Exercise objective → From the data, return each line holding the word "server".

Available data →
^^^^^^^^

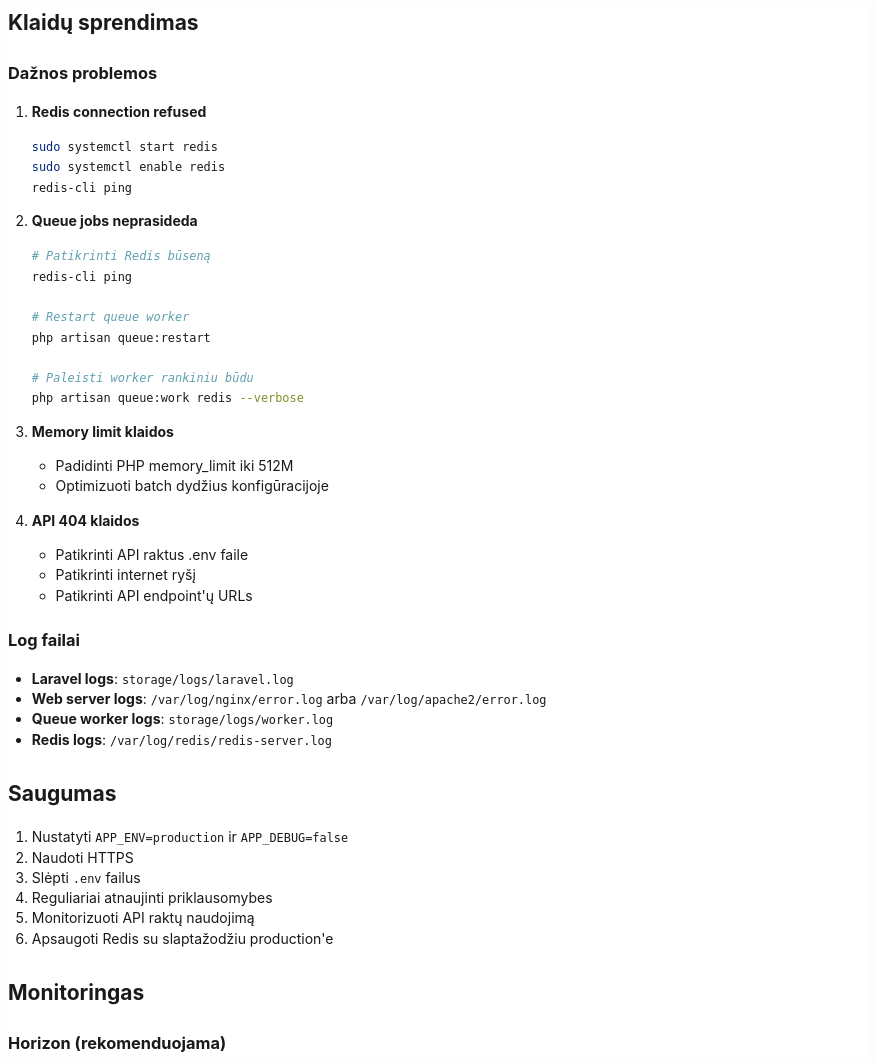 ## Klaidų sprendimas

### Dažnos problemos

1. **Redis connection refused**
   ```bash
   sudo systemctl start redis
   sudo systemctl enable redis
   redis-cli ping
   ```

2. **Queue jobs neprasideda**
   ```bash
   # Patikrinti Redis būseną
   redis-cli ping
   
   # Restart queue worker
   php artisan queue:restart
   
   # Paleisti worker rankiniu būdu
   php artisan queue:work redis --verbose
   ```

3. **Memory limit klaidos**
   - Padidinti PHP memory_limit iki 512M
   - Optimizuoti batch dydžius konfigūracijoje

4. **API 404 klaidos**
   - Patikrinti API raktus .env faile
   - Patikrinti internet ryšį
   - Patikrinti API endpoint'ų URLs

### Log failai

- **Laravel logs**: `storage/logs/laravel.log`
- **Web server logs**: `/var/log/nginx/error.log` arba `/var/log/apache2/error.log`
- **Queue worker logs**: `storage/logs/worker.log`
- **Redis logs**: `/var/log/redis/redis-server.log`

## Saugumas

1. Nustatyti `APP_ENV=production` ir `APP_DEBUG=false`
2. Naudoti HTTPS
3. Slėpti `.env` failus
4. Reguliariai atnaujinti priklausomybes
5. Monitorizuoti API raktų naudojimą
6. Apsaugoti Redis su slaptažodžiu production'e

## Monitoringas

### Horizon (rekomenduojama)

^^^^^^^^

Exercise output →
- **Web server logs**: `/var/log/nginx/error.log` arba `/var/log/apache2/error.log`
- **Redis logs**: `/var/log/redis/redis-server.log`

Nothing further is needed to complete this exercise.